In researching a database problem, I just discovered that MySQL's default collation is latin1_swedish_ci. Apparently, this is considered OK because english doesn't have accented characters and will therefore sort the same way. Still, sounds a bit dodgy to me.
Re:Unicode, please...
Aristotle on 2007-02-08T10:33:05
Uhm, that makes no sense. UTF-8 is an encoding, Unicode is a charset, and neither is a collation. F.ex., Ü will sort to different places depending on whether the collation is English or German (and may sort in yet otherwise in one of the Scandinavian languages, or in Turkish, or what have you). Whether you represent this character in Latin-1 or Unicode (happens to be the same codepoint in both charsets) and whether you encode the Unicode codepoint using UTF-8 or another encoding all has nothing to do with what the sort order of codepoints is.

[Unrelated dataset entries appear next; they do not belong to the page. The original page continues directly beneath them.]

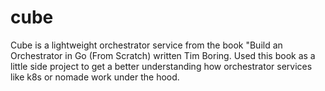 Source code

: # cube
Cube is a lightweight orchestrator service from the book "Build an Orchestrator in Go (From Scratch) written Tim Boring. Used this book as a little side project to get a better understanding how orchestrator services like k8s or nomade work under the hood. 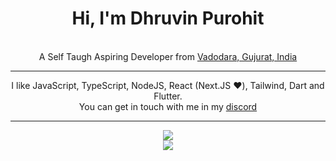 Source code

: <div align="center">
    <h1>Hi, I'm Dhruvin Purohit</h1>
    <br>
    A Self Taugh Aspiring Developer from <a href="https://www.google.com/maps/search/?api=1&query=Vadodara,Gujurat,India">Vadodara, Gujurat, India</a>
    <hr>
    I like JavaScript, TypeScript, NodeJS, React (Next.JS ❤️), Tailwind, Dart and Flutter.
    <br>
    You can get in touch with me in my <a href="https://dsc.gg/dhruvin">discord</a>
    <hr>
    <img src="https://github-readme-stats.vercel.app/api?username=Dhruvin-Purohit&show_icons=true&hide_border=true&theme=dark&count_private=true">
    <br>
    <img src="https://github-readme-stats.vercel.app/api/top-langs/?username=Dhruvin-Purohit&layout=compact&langs_count=8&theme=dark">
    
</div>
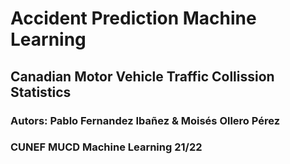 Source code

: # Accident Prediction Machine Learning

## Canadian Motor Vehicle Traffic Collission Statistics

### Autors: Pablo Fernandez Ibañez & Moisés Ollero Pérez

### CUNEF MUCD Machine Learning 21/22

AE occurs in words like encyclopaedia and aesc, and OE in, for example, the proper name OEdipus and a few somewhat obscure variant spellings.
Re:English characters
Ovid on 2007-01-23T12:28:43
And even then, we have words like résumé which also have accents, depending on who is spelling them.
Re:English characters
drhyde on 2007-01-23T13:06:05
Yes, that's e with acute. Some would argue that furrin words adopted into English lose the accents though. For example, when we stole théâtre from the French it became theatre and café is normally cafe.Re:English characters
Aristotle on 2007-02-08T10:35:00
Don’t forget naïve. Æsthetics and co. work just fine in browsers, btw.
Re:English characters
drhyde on 2007-02-08T12:08:12
It's worth noting that the funny dots in ï and ö in English are diaresis marks, not umlauts. I wonder if they're spelt differently in Unicode...